Of all the lines in the records below, copy only those that contain the string "latent".

----------------

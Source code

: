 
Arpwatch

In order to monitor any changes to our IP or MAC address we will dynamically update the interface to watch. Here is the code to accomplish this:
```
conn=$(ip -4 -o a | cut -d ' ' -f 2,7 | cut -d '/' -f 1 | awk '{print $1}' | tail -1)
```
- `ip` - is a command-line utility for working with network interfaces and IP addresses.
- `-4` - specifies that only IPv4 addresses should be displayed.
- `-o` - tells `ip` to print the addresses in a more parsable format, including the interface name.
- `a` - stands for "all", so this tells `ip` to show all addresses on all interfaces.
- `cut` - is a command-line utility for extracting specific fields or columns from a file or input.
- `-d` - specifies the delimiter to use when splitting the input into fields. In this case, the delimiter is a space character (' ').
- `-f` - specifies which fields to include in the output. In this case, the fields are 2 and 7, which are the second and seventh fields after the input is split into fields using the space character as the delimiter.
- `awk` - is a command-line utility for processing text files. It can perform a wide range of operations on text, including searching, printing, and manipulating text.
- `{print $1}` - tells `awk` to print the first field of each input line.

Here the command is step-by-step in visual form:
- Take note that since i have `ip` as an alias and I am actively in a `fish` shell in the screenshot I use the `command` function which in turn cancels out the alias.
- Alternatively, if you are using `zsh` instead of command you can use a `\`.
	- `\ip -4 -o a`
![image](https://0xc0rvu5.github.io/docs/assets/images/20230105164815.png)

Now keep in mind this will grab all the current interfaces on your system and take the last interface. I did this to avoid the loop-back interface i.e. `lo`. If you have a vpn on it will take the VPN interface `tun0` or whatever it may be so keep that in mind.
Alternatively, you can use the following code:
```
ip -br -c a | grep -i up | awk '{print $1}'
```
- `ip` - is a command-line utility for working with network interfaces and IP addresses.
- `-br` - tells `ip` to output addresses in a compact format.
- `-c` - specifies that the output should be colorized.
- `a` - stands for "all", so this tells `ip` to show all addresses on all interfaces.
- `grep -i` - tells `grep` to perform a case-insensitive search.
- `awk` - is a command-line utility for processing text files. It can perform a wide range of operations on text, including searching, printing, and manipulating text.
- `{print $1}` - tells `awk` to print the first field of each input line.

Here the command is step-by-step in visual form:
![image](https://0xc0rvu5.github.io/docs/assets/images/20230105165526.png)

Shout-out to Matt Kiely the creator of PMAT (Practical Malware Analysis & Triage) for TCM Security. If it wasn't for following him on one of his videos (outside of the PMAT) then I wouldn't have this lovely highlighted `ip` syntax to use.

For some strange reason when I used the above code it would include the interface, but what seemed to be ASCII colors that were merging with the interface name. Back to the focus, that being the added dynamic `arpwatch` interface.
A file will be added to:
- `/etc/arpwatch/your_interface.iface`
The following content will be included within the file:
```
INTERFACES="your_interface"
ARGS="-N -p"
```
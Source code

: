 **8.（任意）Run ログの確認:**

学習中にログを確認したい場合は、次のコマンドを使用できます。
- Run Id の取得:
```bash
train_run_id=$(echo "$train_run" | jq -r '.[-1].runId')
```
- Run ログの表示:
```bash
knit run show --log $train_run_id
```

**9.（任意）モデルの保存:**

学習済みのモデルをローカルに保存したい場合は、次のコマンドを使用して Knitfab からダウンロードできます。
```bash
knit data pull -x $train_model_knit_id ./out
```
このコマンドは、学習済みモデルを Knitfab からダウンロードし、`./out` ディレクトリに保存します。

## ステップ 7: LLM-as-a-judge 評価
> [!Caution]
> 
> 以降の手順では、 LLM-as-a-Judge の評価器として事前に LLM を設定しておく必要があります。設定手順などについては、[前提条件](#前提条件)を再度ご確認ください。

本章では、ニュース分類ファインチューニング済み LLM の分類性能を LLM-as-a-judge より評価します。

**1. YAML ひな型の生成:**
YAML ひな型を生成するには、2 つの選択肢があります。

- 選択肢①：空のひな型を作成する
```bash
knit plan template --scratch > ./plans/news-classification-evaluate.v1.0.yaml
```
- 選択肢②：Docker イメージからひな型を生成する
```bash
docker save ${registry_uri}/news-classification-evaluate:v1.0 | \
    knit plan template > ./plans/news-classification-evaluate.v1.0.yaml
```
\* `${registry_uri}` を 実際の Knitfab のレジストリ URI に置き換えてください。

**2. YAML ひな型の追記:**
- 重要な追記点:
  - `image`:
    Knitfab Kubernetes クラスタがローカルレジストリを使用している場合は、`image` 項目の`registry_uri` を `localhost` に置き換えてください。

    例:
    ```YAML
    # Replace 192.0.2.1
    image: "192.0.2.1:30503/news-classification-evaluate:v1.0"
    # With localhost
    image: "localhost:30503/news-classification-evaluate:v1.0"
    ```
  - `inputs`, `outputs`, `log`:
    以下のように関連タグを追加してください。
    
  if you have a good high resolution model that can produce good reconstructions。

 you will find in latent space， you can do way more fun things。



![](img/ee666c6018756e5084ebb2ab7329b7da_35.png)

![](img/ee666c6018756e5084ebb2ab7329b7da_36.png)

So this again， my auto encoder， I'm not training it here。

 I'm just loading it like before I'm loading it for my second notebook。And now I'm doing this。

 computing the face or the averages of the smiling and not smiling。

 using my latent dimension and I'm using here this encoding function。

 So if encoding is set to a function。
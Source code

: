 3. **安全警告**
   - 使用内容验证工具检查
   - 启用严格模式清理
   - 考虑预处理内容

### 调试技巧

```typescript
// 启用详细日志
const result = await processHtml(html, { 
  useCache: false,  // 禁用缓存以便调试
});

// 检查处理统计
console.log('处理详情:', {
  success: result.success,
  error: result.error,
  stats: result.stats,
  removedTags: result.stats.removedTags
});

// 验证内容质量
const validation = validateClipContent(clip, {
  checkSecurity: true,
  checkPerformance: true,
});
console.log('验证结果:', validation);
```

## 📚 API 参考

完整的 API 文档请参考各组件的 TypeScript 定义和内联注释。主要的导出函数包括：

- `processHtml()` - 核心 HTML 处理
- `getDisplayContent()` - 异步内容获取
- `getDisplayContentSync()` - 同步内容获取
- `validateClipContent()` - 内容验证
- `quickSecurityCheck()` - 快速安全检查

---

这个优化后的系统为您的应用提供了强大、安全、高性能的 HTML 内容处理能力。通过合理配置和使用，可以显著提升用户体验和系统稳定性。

----------------

ANSWER TO THIS PROBLEM »
 you will find in latent space， you can do way more fun things。
 using my latent dimension and I'm using here this encoding function。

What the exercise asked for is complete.